- _WHAT IS EXPECTED_
Pictures aside, copy exactly the lines running from the one with "# Inflation models" to the end of the records.

START SUPPLIED DATA

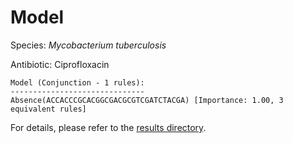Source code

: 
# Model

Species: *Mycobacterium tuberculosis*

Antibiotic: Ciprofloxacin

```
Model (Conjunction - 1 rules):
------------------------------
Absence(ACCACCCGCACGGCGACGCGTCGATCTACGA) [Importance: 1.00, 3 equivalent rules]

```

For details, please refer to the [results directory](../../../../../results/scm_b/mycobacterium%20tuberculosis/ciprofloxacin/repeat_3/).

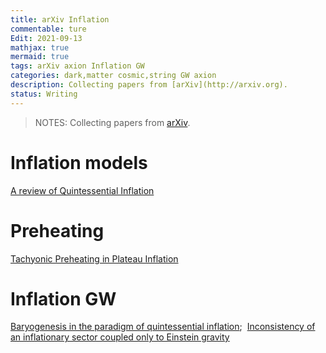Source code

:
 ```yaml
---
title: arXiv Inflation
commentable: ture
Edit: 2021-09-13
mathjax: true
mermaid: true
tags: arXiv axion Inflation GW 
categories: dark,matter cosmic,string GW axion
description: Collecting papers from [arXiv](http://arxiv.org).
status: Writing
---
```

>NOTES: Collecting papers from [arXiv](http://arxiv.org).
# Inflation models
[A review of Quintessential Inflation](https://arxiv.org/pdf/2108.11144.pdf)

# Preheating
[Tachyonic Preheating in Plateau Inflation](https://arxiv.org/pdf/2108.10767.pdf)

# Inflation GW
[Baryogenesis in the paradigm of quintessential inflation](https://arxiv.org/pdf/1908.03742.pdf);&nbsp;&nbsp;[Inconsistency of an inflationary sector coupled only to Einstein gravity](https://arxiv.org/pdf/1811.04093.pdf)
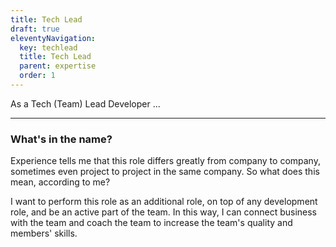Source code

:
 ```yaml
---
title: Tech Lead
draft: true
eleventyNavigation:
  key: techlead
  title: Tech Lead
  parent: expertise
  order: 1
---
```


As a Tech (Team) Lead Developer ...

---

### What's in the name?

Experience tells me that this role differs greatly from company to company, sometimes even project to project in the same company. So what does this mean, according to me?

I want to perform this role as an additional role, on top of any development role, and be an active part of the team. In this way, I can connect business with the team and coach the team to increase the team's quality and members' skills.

END SUPPLIED DATA

- _WRITTEN ANSWER_
# Inflation models
[A review of Quintessential Inflation](https://arxiv.org/pdf/2108.11144.pdf)

# Preheating
[Tachyonic Preheating in Plateau Inflation](https://arxiv.org/pdf/2108.10767.pdf)

# Inflation GW
[Baryogenesis in the paradigm of quintessential inflation](https://arxiv.org/pdf/1908.03742.pdf);&nbsp;&nbsp;[Inconsistency of an inflationary sector coupled only to Einstein gravity](https://arxiv.org/pdf/1811.04093.pdf)
Source code

:
 ```yaml
---
title: Tech Lead
draft: true
eleventyNavigation:
  key: techlead
  title: Tech Lead
  parent: expertise
  order: 1
---
```


As a Tech (Team) Lead Developer ...

---

### What's in the name?

Experience tells me that this role differs greatly from company to company, sometimes even project to project in the same company. So what does this mean, according to me?

I want to perform this role as an additional role, on top of any development role, and be an active part of the team. In this way, I can connect business with the team and coach the team to increase the team's quality and members' skills.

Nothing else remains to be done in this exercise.